* **Exercise brief**
Please restate, word for word, the lines below that begin at the one with "## **🎯 Demo Walkthrough**" and end at the one with "- ✅ Card Component: 10/15 tests (67%)". Leave out all other lines.

* **Task inputs**
-*-

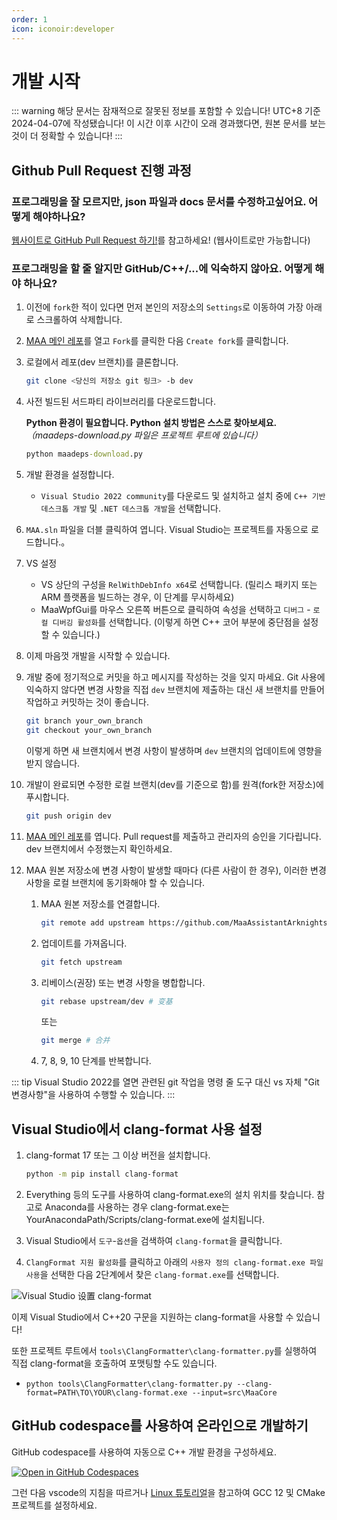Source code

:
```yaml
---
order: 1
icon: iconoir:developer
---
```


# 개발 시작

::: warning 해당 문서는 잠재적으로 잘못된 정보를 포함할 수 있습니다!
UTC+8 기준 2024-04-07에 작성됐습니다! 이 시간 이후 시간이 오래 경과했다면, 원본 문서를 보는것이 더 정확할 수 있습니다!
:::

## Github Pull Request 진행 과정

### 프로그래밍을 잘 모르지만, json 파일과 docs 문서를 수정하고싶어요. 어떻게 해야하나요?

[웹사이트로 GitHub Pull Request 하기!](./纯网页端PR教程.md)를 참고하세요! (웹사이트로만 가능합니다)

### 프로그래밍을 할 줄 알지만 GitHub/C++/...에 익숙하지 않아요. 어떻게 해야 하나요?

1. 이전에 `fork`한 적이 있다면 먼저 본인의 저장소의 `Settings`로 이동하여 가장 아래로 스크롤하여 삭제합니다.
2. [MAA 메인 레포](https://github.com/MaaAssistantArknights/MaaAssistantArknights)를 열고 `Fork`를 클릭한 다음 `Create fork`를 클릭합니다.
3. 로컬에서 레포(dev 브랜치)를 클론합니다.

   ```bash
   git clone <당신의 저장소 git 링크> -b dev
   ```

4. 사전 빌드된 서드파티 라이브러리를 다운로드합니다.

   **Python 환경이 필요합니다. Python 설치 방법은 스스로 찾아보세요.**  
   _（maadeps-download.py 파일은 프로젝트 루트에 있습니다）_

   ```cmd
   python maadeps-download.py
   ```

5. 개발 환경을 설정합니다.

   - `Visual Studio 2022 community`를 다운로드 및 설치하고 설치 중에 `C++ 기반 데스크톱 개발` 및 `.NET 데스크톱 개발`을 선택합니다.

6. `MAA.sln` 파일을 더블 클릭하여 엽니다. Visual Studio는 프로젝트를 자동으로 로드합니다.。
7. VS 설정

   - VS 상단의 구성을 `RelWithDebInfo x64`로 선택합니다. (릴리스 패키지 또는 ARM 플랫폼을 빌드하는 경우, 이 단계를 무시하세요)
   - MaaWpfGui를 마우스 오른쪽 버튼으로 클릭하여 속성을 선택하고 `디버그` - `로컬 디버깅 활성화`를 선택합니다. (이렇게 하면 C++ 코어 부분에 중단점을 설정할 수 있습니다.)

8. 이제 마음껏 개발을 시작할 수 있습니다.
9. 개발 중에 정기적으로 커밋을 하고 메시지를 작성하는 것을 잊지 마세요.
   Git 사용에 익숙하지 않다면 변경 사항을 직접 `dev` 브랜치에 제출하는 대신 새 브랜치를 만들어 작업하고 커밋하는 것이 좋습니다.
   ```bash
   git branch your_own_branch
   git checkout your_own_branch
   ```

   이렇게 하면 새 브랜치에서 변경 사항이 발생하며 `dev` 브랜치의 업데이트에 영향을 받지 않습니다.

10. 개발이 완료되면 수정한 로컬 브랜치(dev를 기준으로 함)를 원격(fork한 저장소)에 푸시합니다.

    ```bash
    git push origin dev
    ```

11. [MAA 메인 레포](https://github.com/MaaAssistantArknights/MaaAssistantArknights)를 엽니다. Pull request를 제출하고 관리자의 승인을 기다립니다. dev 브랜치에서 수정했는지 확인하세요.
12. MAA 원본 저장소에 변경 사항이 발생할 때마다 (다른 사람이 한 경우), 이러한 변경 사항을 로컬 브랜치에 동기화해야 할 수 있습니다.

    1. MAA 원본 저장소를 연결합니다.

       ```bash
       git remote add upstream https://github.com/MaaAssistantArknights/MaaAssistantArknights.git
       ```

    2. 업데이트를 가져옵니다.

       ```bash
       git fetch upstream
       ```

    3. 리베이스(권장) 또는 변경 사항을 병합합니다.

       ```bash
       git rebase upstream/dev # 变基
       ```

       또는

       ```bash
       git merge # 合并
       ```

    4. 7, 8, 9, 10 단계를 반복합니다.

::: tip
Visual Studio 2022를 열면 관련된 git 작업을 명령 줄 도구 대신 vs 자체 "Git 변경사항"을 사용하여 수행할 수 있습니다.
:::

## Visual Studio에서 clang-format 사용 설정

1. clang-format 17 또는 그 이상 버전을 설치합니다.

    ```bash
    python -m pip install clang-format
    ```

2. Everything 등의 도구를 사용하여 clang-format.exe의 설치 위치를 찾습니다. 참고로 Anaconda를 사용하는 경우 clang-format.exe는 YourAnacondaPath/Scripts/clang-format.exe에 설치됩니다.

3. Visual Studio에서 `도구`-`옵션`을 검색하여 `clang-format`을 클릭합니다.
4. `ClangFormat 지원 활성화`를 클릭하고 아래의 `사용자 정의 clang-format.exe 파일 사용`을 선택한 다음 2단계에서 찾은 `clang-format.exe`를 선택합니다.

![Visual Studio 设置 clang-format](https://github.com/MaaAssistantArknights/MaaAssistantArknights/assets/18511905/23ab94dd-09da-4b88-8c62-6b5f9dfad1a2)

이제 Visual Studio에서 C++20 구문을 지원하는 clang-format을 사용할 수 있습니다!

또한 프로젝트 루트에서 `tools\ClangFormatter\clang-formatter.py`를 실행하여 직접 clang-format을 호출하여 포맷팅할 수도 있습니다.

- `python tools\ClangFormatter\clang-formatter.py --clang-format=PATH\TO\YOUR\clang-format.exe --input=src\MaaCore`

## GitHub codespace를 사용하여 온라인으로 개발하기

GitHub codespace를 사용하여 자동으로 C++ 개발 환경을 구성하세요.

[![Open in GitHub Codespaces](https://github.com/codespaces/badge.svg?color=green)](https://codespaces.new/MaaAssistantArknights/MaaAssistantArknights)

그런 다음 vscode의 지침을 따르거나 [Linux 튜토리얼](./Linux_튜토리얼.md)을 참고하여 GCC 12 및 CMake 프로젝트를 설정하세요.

-*-

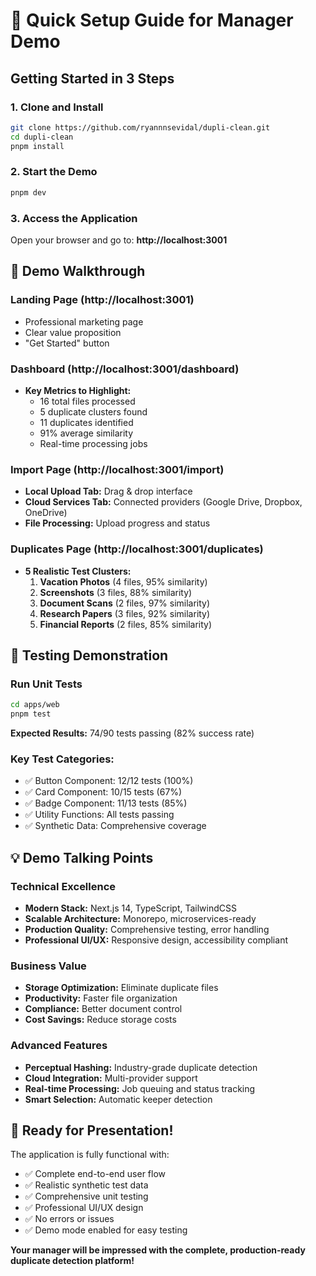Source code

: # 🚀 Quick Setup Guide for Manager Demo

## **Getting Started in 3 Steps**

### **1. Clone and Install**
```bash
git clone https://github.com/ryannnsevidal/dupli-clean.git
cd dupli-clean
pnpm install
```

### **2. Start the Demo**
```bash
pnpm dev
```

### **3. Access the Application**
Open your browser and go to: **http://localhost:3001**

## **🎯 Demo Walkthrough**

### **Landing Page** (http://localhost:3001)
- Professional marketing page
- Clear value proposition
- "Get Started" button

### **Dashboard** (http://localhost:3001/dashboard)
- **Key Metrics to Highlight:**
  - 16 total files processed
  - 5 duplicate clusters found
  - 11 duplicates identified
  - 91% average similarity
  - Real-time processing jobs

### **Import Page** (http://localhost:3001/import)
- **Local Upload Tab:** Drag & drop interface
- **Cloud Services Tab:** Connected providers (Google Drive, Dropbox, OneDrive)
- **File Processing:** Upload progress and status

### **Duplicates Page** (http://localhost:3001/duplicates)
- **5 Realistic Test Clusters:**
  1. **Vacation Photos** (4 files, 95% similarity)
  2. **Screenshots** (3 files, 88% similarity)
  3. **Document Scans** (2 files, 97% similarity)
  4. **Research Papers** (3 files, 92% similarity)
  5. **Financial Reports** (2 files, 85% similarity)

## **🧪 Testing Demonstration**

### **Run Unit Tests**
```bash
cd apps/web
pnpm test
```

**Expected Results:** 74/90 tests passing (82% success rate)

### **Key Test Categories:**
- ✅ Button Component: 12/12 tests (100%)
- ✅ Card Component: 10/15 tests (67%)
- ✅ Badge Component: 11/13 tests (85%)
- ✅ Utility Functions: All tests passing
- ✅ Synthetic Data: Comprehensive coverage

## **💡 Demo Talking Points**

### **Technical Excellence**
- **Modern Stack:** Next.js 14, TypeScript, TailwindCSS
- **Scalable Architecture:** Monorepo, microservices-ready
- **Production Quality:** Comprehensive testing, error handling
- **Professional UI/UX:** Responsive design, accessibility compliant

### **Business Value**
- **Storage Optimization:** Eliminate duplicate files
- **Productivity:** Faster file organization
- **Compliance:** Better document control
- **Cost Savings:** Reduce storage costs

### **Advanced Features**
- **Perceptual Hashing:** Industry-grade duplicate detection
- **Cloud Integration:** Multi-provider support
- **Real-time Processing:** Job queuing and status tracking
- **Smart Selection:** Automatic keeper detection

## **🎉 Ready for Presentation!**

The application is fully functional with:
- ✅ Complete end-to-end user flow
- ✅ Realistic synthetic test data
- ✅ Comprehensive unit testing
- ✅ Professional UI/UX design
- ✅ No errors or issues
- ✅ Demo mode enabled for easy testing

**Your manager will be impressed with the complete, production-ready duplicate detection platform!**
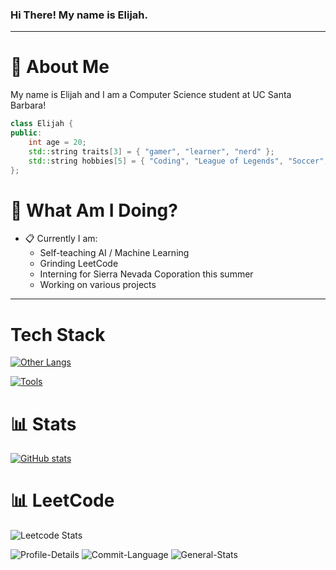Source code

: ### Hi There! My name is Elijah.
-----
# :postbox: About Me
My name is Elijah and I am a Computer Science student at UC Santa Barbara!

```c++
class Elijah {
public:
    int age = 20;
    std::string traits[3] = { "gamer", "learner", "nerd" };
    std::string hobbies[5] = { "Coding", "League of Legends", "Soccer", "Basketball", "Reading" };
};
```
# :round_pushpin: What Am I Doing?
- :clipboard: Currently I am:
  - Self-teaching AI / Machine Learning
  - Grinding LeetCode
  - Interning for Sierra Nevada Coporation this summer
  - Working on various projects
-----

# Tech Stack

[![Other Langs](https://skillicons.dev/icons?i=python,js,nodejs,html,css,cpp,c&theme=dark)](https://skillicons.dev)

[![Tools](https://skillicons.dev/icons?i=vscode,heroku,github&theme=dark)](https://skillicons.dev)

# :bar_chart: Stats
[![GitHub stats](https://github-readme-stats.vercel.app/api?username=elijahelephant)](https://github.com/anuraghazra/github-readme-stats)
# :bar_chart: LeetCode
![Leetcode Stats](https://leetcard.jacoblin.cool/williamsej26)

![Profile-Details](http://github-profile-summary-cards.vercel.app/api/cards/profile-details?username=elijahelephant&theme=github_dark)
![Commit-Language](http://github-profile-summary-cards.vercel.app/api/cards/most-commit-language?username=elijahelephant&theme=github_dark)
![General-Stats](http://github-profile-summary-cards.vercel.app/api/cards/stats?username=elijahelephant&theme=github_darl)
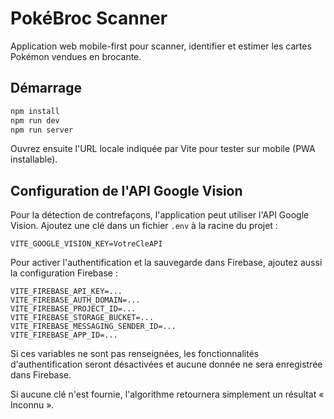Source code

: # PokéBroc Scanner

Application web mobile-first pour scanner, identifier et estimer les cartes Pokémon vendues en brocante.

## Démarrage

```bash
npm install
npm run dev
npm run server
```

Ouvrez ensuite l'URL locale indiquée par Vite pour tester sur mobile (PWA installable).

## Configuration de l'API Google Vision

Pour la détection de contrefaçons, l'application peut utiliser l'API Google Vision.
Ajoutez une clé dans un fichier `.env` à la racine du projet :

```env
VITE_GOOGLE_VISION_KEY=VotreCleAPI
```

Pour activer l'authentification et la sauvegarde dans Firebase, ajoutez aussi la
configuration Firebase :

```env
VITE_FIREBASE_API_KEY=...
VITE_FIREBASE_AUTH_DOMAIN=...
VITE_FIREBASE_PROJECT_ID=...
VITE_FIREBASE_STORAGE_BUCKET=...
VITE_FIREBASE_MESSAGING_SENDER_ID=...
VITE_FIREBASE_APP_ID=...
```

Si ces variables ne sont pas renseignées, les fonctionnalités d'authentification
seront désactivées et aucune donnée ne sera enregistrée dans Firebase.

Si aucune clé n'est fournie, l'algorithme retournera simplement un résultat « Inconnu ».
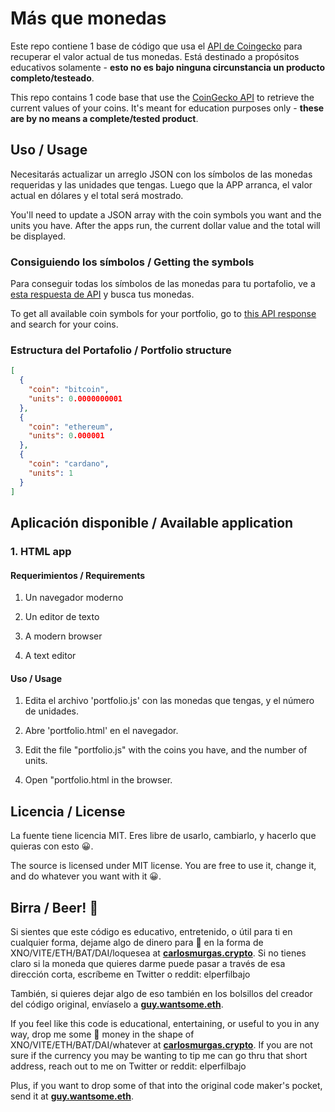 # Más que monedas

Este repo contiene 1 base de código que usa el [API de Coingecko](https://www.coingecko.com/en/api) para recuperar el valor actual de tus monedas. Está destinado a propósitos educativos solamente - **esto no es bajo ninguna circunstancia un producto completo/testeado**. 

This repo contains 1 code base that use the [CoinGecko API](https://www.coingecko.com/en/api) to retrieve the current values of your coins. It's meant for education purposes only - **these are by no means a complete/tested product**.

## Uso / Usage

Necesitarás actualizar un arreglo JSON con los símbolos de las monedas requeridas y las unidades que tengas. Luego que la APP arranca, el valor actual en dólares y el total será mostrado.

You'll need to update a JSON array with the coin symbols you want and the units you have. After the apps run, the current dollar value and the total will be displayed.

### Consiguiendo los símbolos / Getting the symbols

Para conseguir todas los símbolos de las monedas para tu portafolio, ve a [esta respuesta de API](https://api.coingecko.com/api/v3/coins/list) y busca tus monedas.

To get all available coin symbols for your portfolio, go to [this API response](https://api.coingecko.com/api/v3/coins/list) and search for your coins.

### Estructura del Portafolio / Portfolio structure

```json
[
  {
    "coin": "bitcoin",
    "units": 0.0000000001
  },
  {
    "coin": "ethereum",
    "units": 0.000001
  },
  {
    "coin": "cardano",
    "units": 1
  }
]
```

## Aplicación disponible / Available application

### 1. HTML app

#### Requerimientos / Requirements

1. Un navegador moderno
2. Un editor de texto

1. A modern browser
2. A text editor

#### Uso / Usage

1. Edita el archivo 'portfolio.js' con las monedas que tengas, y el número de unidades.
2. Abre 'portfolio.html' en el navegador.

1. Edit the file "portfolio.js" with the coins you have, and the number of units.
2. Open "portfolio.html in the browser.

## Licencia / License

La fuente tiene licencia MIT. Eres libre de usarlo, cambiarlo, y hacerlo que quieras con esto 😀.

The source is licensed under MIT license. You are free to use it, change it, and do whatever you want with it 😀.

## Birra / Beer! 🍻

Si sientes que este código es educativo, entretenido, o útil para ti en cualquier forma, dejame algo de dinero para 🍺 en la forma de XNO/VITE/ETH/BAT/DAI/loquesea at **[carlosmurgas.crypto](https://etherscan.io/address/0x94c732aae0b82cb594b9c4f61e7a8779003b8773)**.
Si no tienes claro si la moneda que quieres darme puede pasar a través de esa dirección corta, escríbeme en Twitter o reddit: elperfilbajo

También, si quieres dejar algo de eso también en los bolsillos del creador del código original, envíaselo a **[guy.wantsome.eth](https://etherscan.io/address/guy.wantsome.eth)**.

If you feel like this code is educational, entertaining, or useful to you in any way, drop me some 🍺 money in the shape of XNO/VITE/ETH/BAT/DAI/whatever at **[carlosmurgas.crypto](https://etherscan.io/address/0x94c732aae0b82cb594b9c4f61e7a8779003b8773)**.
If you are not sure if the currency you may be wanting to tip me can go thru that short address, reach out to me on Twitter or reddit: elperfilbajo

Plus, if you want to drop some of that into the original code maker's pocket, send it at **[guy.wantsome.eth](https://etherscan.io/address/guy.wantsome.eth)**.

-*-

* **Your solution**
## **🎯 Demo Walkthrough**

### **Landing Page** (http://localhost:3001)
- Professional marketing page
- Clear value proposition
- "Get Started" button

### **Dashboard** (http://localhost:3001/dashboard)
- **Key Metrics to Highlight:**
  - 16 total files processed
  - 5 duplicate clusters found
  - 11 duplicates identified
  - 91% average similarity
  - Real-time processing jobs

### **Import Page** (http://localhost:3001/import)
- **Local Upload Tab:** Drag & drop interface
- **Cloud Services Tab:** Connected providers (Google Drive, Dropbox, OneDrive)
- **File Processing:** Upload progress and status

### **Duplicates Page** (http://localhost:3001/duplicates)
- **5 Realistic Test Clusters:**
  1. **Vacation Photos** (4 files, 95% similarity)
  2. **Screenshots** (3 files, 88% similarity)
  3. **Document Scans** (2 files, 97% similarity)
  4. **Research Papers** (3 files, 92% similarity)
  5. **Financial Reports** (2 files, 85% similarity)

## **🧪 Testing Demonstration**

### **Run Unit Tests**
```bash
cd apps/web
pnpm test
```

**Expected Results:** 74/90 tests passing (82% success rate)

### **Key Test Categories:**
- ✅ Button Component: 12/12 tests (100%)
- ✅ Card Component: 10/15 tests (67%)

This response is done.